Stored data:
┄┄┄┄┄┄

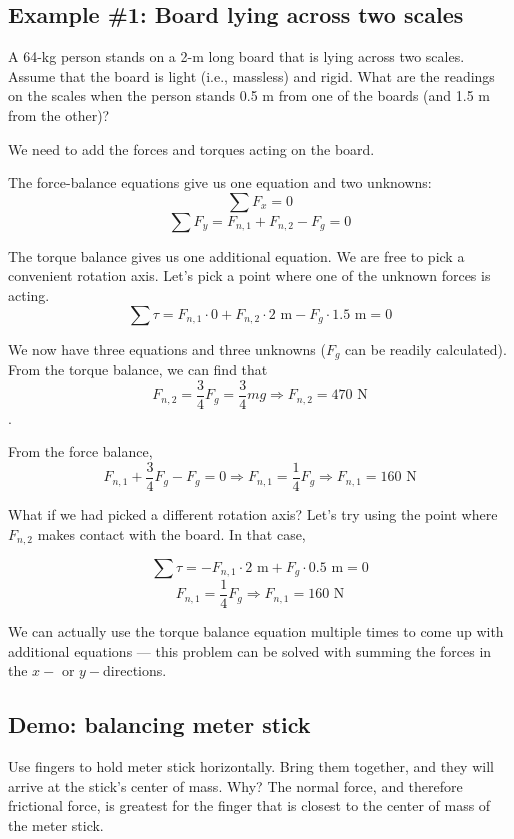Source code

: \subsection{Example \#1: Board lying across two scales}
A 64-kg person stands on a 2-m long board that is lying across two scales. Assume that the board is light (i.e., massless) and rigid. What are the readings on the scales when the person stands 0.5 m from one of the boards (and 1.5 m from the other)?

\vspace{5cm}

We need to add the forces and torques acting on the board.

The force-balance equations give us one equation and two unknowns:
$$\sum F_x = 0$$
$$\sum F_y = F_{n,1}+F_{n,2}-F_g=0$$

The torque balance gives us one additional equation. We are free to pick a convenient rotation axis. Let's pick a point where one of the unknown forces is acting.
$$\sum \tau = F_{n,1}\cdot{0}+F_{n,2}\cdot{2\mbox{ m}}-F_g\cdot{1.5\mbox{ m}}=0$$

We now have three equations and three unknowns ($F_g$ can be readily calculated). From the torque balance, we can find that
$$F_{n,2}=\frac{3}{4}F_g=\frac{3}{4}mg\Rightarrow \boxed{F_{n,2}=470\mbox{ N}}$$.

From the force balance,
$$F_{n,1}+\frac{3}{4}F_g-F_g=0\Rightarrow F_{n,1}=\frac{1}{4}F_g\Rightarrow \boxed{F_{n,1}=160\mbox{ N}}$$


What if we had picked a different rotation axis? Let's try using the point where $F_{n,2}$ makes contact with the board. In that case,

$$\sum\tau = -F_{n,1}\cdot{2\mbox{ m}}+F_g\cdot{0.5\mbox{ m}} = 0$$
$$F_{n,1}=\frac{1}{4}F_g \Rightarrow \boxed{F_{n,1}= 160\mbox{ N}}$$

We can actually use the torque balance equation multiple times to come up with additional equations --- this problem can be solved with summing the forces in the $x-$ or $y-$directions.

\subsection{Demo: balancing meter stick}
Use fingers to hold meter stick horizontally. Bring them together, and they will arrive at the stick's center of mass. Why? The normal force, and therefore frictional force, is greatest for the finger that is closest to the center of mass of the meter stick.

┄┄┄┄┄┄

• Exercise description: Take the line that contains "The torque balance gives" and every line after it to the end of the entries above, and reproduce them exactly.

• Answer box:
The torque balance gives us one additional equation. We are free to pick a convenient rotation axis. Let's pick a point where one of the unknown forces is acting.
$$\sum \tau = F_{n,1}\cdot{0}+F_{n,2}\cdot{2\mbox{ m}}-F_g\cdot{1.5\mbox{ m}}=0$$

We now have three equations and three unknowns ($F_g$ can be readily calculated). From the torque balance, we can find that
$$F_{n,2}=\frac{3}{4}F_g=\frac{3}{4}mg\Rightarrow \boxed{F_{n,2}=470\mbox{ N}}$$.

From the force balance,
$$F_{n,1}+\frac{3}{4}F_g-F_g=0\Rightarrow F_{n,1}=\frac{1}{4}F_g\Rightarrow \boxed{F_{n,1}=160\mbox{ N}}$$


What if we had picked a different rotation axis? Let's try using the point where $F_{n,2}$ makes contact with the board. In that case,

$$\sum\tau = -F_{n,1}\cdot{2\mbox{ m}}+F_g\cdot{0.5\mbox{ m}} = 0$$
$$F_{n,1}=\frac{1}{4}F_g \Rightarrow \boxed{F_{n,1}= 160\mbox{ N}}$$

We can actually use the torque balance equation multiple times to come up with additional equations --- this problem can be solved with summing the forces in the $x-$ or $y-$directions.

\subsection{Demo: balancing meter stick}
Use fingers to hold meter stick horizontally. Bring them together, and they will arrive at the stick's center of mass. Why? The normal force, and therefore frictional force, is greatest for the finger that is closest to the center of mass of the meter stick.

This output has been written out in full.